### Aim of the exercise
Nothing but the lines from the start of the records below through the line that has "### 💻 About Me" should appear, each exactly as given.

Collected data:
*** Block opens ***

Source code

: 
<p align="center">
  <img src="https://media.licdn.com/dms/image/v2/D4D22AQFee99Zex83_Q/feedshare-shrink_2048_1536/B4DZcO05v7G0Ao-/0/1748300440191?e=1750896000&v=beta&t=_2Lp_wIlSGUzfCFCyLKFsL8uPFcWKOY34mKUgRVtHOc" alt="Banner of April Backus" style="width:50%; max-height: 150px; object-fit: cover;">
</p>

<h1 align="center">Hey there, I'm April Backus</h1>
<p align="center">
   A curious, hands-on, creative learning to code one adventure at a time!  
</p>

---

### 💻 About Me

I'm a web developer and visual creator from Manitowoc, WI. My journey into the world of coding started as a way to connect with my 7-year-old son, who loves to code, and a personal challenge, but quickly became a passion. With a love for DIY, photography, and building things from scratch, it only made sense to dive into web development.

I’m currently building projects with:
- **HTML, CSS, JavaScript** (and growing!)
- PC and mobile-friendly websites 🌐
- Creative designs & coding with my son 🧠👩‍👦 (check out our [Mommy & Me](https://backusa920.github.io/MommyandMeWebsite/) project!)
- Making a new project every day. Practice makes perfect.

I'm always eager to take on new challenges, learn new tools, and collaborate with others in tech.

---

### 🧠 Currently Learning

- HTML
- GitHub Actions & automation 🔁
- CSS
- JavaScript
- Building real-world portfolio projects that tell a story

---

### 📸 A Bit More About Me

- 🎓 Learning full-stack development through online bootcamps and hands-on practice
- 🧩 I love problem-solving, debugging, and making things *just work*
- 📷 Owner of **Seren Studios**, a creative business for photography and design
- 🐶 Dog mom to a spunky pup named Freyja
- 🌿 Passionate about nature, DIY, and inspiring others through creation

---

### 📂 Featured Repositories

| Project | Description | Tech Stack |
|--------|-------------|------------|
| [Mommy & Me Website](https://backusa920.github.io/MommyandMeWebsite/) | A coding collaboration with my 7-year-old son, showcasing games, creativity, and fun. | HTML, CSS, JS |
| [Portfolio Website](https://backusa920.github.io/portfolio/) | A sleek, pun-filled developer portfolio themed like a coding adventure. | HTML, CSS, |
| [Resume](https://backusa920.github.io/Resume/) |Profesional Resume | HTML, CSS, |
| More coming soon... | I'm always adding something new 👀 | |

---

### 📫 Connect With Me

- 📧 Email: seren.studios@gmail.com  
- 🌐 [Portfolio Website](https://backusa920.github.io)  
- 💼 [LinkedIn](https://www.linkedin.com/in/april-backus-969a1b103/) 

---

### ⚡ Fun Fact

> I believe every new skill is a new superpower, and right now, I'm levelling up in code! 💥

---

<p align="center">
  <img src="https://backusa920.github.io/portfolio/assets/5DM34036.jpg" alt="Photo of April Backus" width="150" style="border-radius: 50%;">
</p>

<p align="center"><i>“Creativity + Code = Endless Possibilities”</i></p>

*** Block closes ***

### Answer to the exercise
Source code

: 
<p align="center">
  <img src="https://media.licdn.com/dms/image/v2/D4D22AQFee99Zex83_Q/feedshare-shrink_2048_1536/B4DZcO05v7G0Ao-/0/1748300440191?e=1750896000&v=beta&t=_2Lp_wIlSGUzfCFCyLKFsL8uPFcWKOY34mKUgRVtHOc" alt="Banner of April Backus" style="width:50%; max-height: 150px; object-fit: cover;">
</p>

<h1 align="center">Hey there, I'm April Backus</h1>
<p align="center">
   A curious, hands-on, creative learning to code one adventure at a time!  
</p>

---

### 💻 About Me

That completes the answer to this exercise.